I've been a vegetarian since age 30 for ethical reasons, but I haven't yet made the bold leap to veganism that signifies I'm really, really, REALLY committed to the cause. PETA says that dairy is a cruel product, and that's probably true. Milk cows are penned up day and night, unable to nurse their young or socialize with other cows. And yes, I do mean socialize. Cows are friendship-seeking animals with a social order all their own. Given their druthers, they'd hang in cliques just like kids in high school. The Cool Cows would probably congregate at the barn entrance, judgmentally eying the less-cool cows. The Nerd Cows would probably cluster near the farm machinery, making bets as to who can figure out how to start the tractor first The Jock Cows would no doubt spend their hours creeping up to farmhouses and peering through windows, trying to catch a glimpse of ESPN. The Loner Cows – well, there wouldn't be Loner Cows, because like I said, cows are social animals.
Why would I, a self-proclaimed, animal-protecting vegetarian, consume cheese and other dairy products when I know that dairy cows are abused, imprisoned slaves whose lives are riddled with stress and often end in disease and/or untimely, inhumane slaughter?
For the same reason, I suppose, that I ate meat the first 30 years of my life. I understood from the age of 8 that meat is murder, yet it took me 22 years to put that sick, guilty feeling in the pit of my stomach toward a positive lifestyle change – vegetarianism. Frankly, I always liked the taste of hot dogs. (I know, I know). Salmon tastes pretty spectacular, and the fried chicken and homemade noodles my grandma used to make are part of some of the best memories of my life.
Perhaps I will evolve to cheese-less veganism some day. The problem is, I do love me some cheese . . . and chocolate ain't bad either. But I know in my heart there are tasty vegan foods at my local Kroger that would satisfy my need for the salty, savory creaminess cheese provides. Websites like The Flaming Vegan are just teeming with sumptuous, guilt free vegan recipes;I should be stuffing my piehole with those foods instead of murderous cheese and chocolate.

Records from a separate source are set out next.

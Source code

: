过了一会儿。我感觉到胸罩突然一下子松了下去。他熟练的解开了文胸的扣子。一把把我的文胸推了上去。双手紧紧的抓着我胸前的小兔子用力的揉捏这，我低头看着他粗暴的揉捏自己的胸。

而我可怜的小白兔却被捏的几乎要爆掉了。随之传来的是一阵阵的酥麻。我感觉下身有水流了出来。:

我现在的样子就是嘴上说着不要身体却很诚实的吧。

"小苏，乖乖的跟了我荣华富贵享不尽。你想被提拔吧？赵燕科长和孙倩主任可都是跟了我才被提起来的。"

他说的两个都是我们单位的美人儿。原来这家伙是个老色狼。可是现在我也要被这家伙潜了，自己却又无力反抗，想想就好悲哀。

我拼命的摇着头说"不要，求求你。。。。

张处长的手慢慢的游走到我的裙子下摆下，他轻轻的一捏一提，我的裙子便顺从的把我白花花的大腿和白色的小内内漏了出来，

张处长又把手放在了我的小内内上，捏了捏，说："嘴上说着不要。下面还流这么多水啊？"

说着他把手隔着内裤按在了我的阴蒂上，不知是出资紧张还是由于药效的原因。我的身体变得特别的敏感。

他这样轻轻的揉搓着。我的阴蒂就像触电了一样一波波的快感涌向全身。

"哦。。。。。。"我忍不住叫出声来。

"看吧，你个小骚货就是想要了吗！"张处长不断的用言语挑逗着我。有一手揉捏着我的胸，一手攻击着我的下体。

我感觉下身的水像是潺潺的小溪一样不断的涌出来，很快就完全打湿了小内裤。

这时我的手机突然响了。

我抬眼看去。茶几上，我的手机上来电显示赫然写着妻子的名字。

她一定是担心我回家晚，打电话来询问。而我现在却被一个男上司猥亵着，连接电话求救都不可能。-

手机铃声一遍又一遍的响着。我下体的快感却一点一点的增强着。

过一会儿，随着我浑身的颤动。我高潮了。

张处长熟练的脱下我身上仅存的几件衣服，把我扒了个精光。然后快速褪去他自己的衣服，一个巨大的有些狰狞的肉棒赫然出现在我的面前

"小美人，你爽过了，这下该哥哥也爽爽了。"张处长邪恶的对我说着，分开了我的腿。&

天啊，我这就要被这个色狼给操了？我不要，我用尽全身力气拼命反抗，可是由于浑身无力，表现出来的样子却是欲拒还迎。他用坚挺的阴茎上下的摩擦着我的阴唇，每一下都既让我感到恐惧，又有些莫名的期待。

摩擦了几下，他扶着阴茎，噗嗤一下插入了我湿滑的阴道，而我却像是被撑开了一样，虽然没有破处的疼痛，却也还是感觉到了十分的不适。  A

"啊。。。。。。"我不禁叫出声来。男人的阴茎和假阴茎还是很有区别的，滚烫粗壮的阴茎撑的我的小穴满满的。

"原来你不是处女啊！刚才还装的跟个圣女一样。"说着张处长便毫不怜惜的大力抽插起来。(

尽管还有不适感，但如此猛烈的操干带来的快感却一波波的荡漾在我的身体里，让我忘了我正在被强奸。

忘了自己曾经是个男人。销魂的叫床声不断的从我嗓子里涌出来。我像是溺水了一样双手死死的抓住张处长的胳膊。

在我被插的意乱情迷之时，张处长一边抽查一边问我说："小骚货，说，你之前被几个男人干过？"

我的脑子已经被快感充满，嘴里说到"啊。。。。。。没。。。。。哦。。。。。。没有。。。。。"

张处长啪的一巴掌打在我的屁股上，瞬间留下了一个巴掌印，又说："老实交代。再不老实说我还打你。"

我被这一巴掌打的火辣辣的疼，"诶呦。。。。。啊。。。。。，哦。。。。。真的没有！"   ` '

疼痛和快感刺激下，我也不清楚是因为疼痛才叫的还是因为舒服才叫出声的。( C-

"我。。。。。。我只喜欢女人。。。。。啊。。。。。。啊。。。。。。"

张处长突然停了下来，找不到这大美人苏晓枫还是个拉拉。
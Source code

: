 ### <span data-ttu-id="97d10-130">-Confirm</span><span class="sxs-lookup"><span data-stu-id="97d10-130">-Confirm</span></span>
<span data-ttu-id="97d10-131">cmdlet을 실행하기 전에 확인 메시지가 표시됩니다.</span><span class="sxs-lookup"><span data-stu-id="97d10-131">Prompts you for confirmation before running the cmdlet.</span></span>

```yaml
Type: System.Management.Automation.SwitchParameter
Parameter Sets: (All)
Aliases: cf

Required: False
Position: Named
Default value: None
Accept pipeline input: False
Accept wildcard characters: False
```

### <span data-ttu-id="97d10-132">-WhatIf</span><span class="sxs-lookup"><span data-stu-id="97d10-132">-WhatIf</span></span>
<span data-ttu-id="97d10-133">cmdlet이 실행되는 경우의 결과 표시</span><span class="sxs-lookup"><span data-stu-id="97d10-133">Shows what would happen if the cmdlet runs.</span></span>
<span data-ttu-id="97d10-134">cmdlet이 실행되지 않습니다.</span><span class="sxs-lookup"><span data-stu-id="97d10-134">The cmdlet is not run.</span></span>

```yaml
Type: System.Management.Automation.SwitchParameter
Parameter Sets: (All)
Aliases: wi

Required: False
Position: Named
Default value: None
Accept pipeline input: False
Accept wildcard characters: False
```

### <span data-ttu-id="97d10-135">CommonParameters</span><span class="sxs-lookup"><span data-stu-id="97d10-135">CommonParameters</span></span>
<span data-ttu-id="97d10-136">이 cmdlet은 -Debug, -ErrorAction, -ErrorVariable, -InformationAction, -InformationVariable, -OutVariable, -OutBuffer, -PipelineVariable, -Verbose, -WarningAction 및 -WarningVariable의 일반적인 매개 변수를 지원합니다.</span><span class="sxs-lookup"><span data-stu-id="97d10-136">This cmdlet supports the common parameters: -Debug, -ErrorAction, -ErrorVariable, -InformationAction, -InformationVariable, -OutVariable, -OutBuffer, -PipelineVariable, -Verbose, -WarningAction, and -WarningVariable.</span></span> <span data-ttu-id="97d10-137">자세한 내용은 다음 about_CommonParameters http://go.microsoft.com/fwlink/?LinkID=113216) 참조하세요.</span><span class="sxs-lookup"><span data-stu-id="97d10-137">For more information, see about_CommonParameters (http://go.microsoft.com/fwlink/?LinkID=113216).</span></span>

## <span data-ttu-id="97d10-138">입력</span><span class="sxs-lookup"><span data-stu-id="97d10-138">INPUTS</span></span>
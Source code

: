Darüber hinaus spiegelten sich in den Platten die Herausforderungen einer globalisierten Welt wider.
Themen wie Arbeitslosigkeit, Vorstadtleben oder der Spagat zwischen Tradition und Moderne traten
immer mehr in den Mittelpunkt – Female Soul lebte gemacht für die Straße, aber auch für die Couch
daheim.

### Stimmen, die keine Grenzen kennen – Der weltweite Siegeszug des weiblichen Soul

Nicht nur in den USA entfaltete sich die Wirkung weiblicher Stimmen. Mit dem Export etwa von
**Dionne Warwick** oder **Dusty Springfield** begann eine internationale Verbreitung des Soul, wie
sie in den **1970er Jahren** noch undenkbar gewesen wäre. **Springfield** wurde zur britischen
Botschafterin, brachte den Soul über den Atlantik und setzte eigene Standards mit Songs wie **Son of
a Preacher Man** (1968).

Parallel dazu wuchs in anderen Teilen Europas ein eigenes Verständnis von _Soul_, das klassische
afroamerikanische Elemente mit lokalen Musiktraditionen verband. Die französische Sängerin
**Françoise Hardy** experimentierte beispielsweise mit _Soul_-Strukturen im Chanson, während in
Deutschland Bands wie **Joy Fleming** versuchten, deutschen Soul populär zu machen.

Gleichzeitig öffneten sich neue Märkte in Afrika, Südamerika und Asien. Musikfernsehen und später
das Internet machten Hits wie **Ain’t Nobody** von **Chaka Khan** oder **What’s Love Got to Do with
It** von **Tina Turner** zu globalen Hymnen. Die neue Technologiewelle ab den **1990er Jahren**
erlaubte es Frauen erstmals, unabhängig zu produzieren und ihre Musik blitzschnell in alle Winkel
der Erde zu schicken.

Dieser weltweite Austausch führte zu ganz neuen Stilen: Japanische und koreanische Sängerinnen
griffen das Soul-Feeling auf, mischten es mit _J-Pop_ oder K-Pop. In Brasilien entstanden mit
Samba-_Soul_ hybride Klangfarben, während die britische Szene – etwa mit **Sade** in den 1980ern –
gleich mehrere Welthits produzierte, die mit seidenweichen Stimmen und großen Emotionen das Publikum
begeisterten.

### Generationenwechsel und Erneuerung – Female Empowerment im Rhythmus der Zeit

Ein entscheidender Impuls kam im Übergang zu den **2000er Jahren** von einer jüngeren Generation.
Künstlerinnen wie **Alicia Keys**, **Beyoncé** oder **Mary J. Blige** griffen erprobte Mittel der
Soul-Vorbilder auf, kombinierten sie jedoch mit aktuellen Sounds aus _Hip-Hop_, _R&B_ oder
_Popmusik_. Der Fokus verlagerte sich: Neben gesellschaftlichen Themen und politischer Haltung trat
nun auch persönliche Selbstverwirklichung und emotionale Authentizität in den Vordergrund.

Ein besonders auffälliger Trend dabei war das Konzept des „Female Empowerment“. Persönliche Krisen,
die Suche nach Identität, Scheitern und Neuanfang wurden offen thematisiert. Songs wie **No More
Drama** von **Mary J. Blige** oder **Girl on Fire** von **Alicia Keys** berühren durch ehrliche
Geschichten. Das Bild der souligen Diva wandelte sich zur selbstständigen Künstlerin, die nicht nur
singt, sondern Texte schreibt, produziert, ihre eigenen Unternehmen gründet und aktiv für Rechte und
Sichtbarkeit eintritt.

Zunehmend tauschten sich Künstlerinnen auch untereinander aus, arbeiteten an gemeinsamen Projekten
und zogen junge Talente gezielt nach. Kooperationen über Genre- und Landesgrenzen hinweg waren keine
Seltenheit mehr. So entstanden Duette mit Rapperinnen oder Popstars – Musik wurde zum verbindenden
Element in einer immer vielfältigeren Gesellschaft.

Solutions are out there. I know there are.
I'm 40 now. Perhaps by my 50s I'll work up the guts to switch to veganism, sparing the lives of not only slaughterhouse cows, but dairy cows as well. If I truly am committed to the ethical principals behind my vegetarianism, this is something I should at least think about. Cheese is high in fat and cholesterol, so it's not like I'd be missing out on any essential nutrients if I gave up mozzarella, feta, provolone, cheddar jack, pepper jack, Gorgonzola, and Colby, not to mention cheese popcorn, Doritos, mac and cheese, cheese pizza, cheesecake . . . um . . . excuse me. I need to make a trip to the fridge.
Okay. Back now.
Like I was saying, it really is high time I put my money where my mouth is and become the hoity-toity animal lover I claim to be. I just need to give up a few more food items and I'll be up there on that pedestal of purity with the best of the vegans. Giving up cheese won't ruin my life. Lying on my death bed some day, I won't shed any tears over the thousands of grilled cheese sandwiches I missed out on because of some humane dietary choices I made.
As a matter of fact, lying on my death bed, I'd probably get a kick out of knowing I made life a little happier for some Cool Cows, Nerd Cows, even Jock Cows. Heck, maybe my epitaph will say something like, "I lived for the cows." I'm a vegetarian for ethical reasons, after all. One thing I know for certain: I definitely don't want my epitaph to say, "Oh no, I couldn't possibly give up cheese!"